● Records for the exercise:
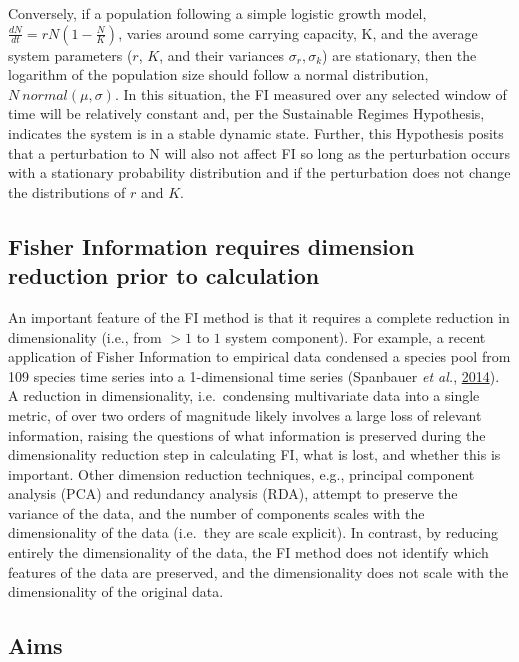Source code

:\documentclass[print]{nuthesis}
\begin{document}
Conversely, if a population following a simple logistic growth model, \(\frac{dN}{dt}=rN(1-\frac{N}{K})\), varies around some carrying capacity, K, and the average system parameters (\(r\), \(K\), and their variances \(\sigma_r, \sigma_k\)) are stationary, then the logarithm of the population size should follow a normal distribution, \(N ~ normal(\mu,\sigma)\). In this situation, the FI measured over any selected window of time will be relatively constant and, per the Sustainable Regimes Hypothesis, indicates the system is in a stable dynamic state. Further, this Hypothesis posits that a perturbation to N will also not affect FI so long as the perturbation occurs with a stationary probability distribution and if the perturbation does not change the distributions of \(r\) and \(K\).

\hypertarget{fisher-information-requires-dimension-reduction-prior-to-calculation}{%
\subsection{Fisher Information requires dimension reduction prior to calculation}\label{fisher-information-requires-dimension-reduction-prior-to-calculation}}

An important feature of the FI method is that it requires a complete reduction in dimensionality (i.e., from \(>1\) to \(1\) system component). For example, a recent application of Fisher Information to empirical data condensed a species pool from 109 species time series into a 1-dimensional time series (Spanbauer \emph{et al.}, \protect\hyperlink{ref-spanbauer_prolonged_2014}{2014}). A reduction in dimensionality, i.e.~condensing multivariate data into a single metric, of over two orders of magnitude likely involves a large loss of relevant information, raising the questions of what information is preserved during the dimensionality reduction step in calculating FI, what is lost, and whether this is important. Other dimension reduction techniques, e.g., principal component analysis (PCA) and redundancy analysis (RDA), attempt to preserve the variance of the data, and the number of components scales with the dimensionality of the data (i.e.~they are scale explicit). In contrast, by reducing entirely the dimensionality of the data, the FI method does not identify which features of the data are preserved, and the dimensionality does not scale with the dimensionality of the original data.

\hypertarget{aims}{%
\subsection{Aims}\label{aims}}
\end{document}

● Work required: Repeat each of the entries above exactly, but do not carry over the pictures.

● Response for this exercise:
Source code

:\documentclass[print]{nuthesis}
\begin{document}
Conversely, if a population following a simple logistic growth model, \(\frac{dN}{dt}=rN(1-\frac{N}{K})\), varies around some carrying capacity, K, and the average system parameters (\(r\), \(K\), and their variances \(\sigma_r, \sigma_k\)) are stationary, then the logarithm of the population size should follow a normal distribution, \(N ~ normal(\mu,\sigma)\). In this situation, the FI measured over any selected window of time will be relatively constant and, per the Sustainable Regimes Hypothesis, indicates the system is in a stable dynamic state. Further, this Hypothesis posits that a perturbation to N will also not affect FI so long as the perturbation occurs with a stationary probability distribution and if the perturbation does not change the distributions of \(r\) and \(K\).

\hypertarget{fisher-information-requires-dimension-reduction-prior-to-calculation}{%
\subsection{Fisher Information requires dimension reduction prior to calculation}\label{fisher-information-requires-dimension-reduction-prior-to-calculation}}

An important feature of the FI method is that it requires a complete reduction in dimensionality (i.e., from \(>1\) to \(1\) system component). For example, a recent application of Fisher Information to empirical data condensed a species pool from 109 species time series into a 1-dimensional time series (Spanbauer \emph{et al.}, \protect\hyperlink{ref-spanbauer_prolonged_2014}{2014}). A reduction in dimensionality, i.e.~condensing multivariate data into a single metric, of over two orders of magnitude likely involves a large loss of relevant information, raising the questions of what information is preserved during the dimensionality reduction step in calculating FI, what is lost, and whether this is important. Other dimension reduction techniques, e.g., principal component analysis (PCA) and redundancy analysis (RDA), attempt to preserve the variance of the data, and the number of components scales with the dimensionality of the data (i.e.~they are scale explicit). In contrast, by reducing entirely the dimensionality of the data, the FI method does not identify which features of the data are preserved, and the dimensionality does not scale with the dimensionality of the original data.

\hypertarget{aims}{%
\subsection{Aims}\label{aims}}
\end{document}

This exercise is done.